They started volunteering, first with Bright Star, then also with Seven Hills Neighborhood Houses. They began attending West End Community Council meetings. Tia, 35, founded the West End Art Gallery — it doesn't have a physical space yet, but still organizes monthly art workshops — and landed a job as Seven Hills communications coordinator. Michael, 34, folded his lawn care business to take a facilities position at CityLink, a social service agency in the West End.
And all the while, Tia stalked real estate listings and neighborhood gossip.
“We said, 'We're here.' We already had invested ourselves, and we knew we needed to be closer,” Michael said.
In April, the Browns became West End homeowners.
“We don't consider ourselves to be activists. It's not like that. We just feel called down here,” Tia Brown said. “Let's lift up the people who have been here. We want to be here with you.”
The West End has historically been an African American neighborhood, part of Cincinnati's urban core.

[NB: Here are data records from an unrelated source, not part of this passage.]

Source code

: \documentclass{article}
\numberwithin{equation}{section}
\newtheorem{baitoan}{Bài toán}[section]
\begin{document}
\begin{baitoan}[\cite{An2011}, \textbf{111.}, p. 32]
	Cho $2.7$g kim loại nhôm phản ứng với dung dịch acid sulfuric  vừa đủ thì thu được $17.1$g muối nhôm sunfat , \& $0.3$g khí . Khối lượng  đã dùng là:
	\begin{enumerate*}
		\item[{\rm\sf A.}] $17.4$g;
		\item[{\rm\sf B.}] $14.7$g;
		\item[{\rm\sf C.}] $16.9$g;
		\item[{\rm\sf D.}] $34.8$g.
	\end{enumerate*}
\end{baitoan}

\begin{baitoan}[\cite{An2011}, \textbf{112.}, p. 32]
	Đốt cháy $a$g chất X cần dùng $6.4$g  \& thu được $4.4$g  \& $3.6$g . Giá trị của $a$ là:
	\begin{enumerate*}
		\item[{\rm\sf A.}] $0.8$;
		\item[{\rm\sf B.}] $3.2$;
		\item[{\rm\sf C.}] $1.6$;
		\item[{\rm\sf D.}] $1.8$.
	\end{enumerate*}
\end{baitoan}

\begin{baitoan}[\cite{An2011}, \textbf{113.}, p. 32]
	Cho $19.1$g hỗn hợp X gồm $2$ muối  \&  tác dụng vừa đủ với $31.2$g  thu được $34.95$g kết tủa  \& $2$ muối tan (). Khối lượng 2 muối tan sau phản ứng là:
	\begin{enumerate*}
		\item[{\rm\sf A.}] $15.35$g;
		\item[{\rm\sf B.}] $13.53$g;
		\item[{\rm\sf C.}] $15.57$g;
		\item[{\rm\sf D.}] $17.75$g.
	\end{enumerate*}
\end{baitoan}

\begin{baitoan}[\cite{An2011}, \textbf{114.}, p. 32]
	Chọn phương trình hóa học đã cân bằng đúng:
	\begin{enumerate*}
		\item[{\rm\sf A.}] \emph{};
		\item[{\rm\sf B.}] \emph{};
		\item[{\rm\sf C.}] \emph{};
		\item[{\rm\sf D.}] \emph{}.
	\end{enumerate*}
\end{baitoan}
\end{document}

Divided by Interstate 75 in the 1950s, the community has high poverty levels and a low homeownership rate. The neighborhood lost housing, residents and schools in the last half of the 20th century.
But in recent years, as redevelopment has moved out from Cincinnati's central business district and Over-The-Rhine, the West End has seen renewed interest and community energy. Tia's position at Seven Hills was made possible by funding from Place Matters and support from LISC of Greater Cincinnati and Northern Kentucky. The West End is a Place Matters community.
Meanwhile, over the last decade, Bright Star Community Church has been working to buy all the properties on its block. The church has been in the West End since 1963, and Pastor James R. Strayhorn said the parishioners had had enough of the crime around them.
“When I was younger, when there were more buildings on the block, there was a time that there would be crime right there on Charlotte (Street) — dice games, drugs,” Strayhorn said. “We had a vision to own the block. If we own it, we can control it.”
The church has four parcels left to buy. Strayhorn said he plans to open the doors of a new church, family life center and school by 2020.
The Browns are part of all these community efforts. Pick an event or program in the West End, and chances are good that Tia or Michael will have had a hand in it. As Seven Hills communication coordinator, Tia, especially, is in touch with everyone, collecting news and information and sending back out into the community.
“Tia is always willing to show up and be there,” said Alexis Kidd, executive director of Seven Hills. “She's a voice that's a fresh perspective. She lives here. She's a resident.”
The Browns also are affecting the neighborhood in the smallest ways: mowing empty lots, talking to their neighbors, cleaning up litter on the sidewalk, walking to and from work.
“The little things go a long way,” Michael said. “Everybody wants good neighbors. People you can talk to, people you can trust, and that’s what we’re about.”
They've strung up lights on their home's small patio, and they already have reached out to the owners of the empty lots and buildings around them, asking if they'd ever sell. Tia still is stalking real estate, looking for permanent home for the West End Gallery. They dream about making their home a gathering place for friends and family — nieces, nephews and cousins, neighbors, the more the merrier.
Robert Killins, a Seven Hills board member, has lived in the West End for nearly 20 years. He says he sees more young families like the Browns moving into the neighborhood and with them a growing amount of social engagement and social capital. They have time to volunteer and work in their community.
Combined with professional and financial support from LISC and Place Matters, the social engagement is making community development happen, said West End Community Council President Keith Blake.
“Lately,” said Blake, who has lived in West End since 1989, “people are more interested in long-term participation in the community.”
When West End crime makes the news, Tia said their family wonders why they live there. But the Browns have endless faith in the West End and no doubt this is where they should be.
“The community is still rife with that darkness and that violence. It’s still there,” Michael said. “But it’s decreased. The more we expand, the less we see that stuff.”